I would like the entries transcribed word for word, please, with the pictures removed.

[[ MATERIALS PROVIDED, beginning ]]

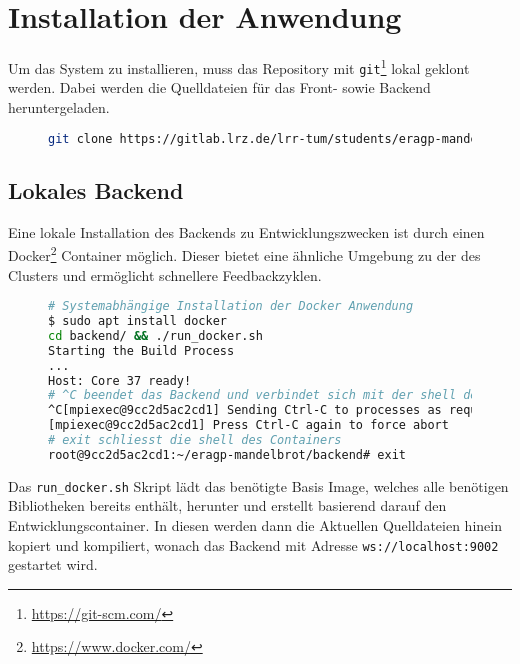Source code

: \section{Installation der Anwendung}

Um das System zu installieren, muss das Repository mit \verb|git|\footnote{\url{https://git-scm.com/}} lokal geklont werden. Dabei werden die Quelldateien für
das Front- sowie Backend heruntergeladen.

\begin{figure}[h!]
	\begin{lstlisting}[language=bash, caption={Klonen des Repositorys}]
git clone https://gitlab.lrz.de/lrr-tum/students/eragp-mandelbrot.git
        \end{lstlisting}
\end{figure}

\subsection{Lokales Backend}
Eine lokale Installation des Backends zu Entwicklungszwecken ist durch einen Docker\footnote{\url{https://www.docker.com/}} Container möglich.
Dieser bietet eine ähnliche Umgebung zu der des Clusters und ermöglicht schnellere Feedbackzyklen.

\begin{figure}[h!]
	\begin{lstlisting}[language=bash, caption={Starten der Entwicklungsumbegung des Backends}]
# Systemabhängige Installation der Docker Anwendung
$ sudo apt install docker
cd backend/ && ./run_docker.sh
Starting the Build Process
...
Host: Core 37 ready!
# ^C beendet das Backend und verbindet sich mit der shell des Containers
^C[mpiexec@9cc2d5ac2cd1] Sending Ctrl-C to processes as requested
[mpiexec@9cc2d5ac2cd1] Press Ctrl-C again to force abort
# exit schliesst die shell des Containers
root@9cc2d5ac2cd1:~/eragp-mandelbrot/backend# exit
        \end{lstlisting}
\end{figure}

Das \verb|run_docker.sh| Skript lädt das benötigte Basis Image, welches alle benötigen Bibliotheken bereits enthält, herunter und erstellt basierend darauf
den Entwicklungscontainer. In diesen werden dann die Aktuellen Quelldateien hinein kopiert und kompiliert, wonach das Backend mit Adresse
\verb|ws://localhost:9002| gestartet wird.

[[ MATERIALS PROVIDED, end ]]

ANSWER TO THIS EXERCISE:
Source code

: \section{Installation der Anwendung}

Um das System zu installieren, muss das Repository mit \verb|git|\footnote{\url{https://git-scm.com/}} lokal geklont werden. Dabei werden die Quelldateien für
das Front- sowie Backend heruntergeladen.

\begin{figure}[h!]
	\begin{lstlisting}[language=bash, caption={Klonen des Repositorys}]
git clone https://gitlab.lrz.de/lrr-tum/students/eragp-mandelbrot.git
        \end{lstlisting}
\end{figure}

\subsection{Lokales Backend}
Eine lokale Installation des Backends zu Entwicklungszwecken ist durch einen Docker\footnote{\url{https://www.docker.com/}} Container möglich.
Dieser bietet eine ähnliche Umgebung zu der des Clusters und ermöglicht schnellere Feedbackzyklen.

\begin{figure}[h!]
	\begin{lstlisting}[language=bash, caption={Starten der Entwicklungsumbegung des Backends}]
# Systemabhängige Installation der Docker Anwendung
$ sudo apt install docker
cd backend/ && ./run_docker.sh
Starting the Build Process
...
Host: Core 37 ready!
# ^C beendet das Backend und verbindet sich mit der shell des Containers
^C[mpiexec@9cc2d5ac2cd1] Sending Ctrl-C to processes as requested
[mpiexec@9cc2d5ac2cd1] Press Ctrl-C again to force abort
# exit schliesst die shell des Containers
root@9cc2d5ac2cd1:~/eragp-mandelbrot/backend# exit
        \end{lstlisting}
\end{figure}

Das \verb|run_docker.sh| Skript lädt das benötigte Basis Image, welches alle benötigen Bibliotheken bereits enthält, herunter und erstellt basierend darauf
den Entwicklungscontainer. In diesen werden dann die Aktuellen Quelldateien hinein kopiert und kompiliert, wonach das Backend mit Adresse
\verb|ws://localhost:9002| gestartet wird.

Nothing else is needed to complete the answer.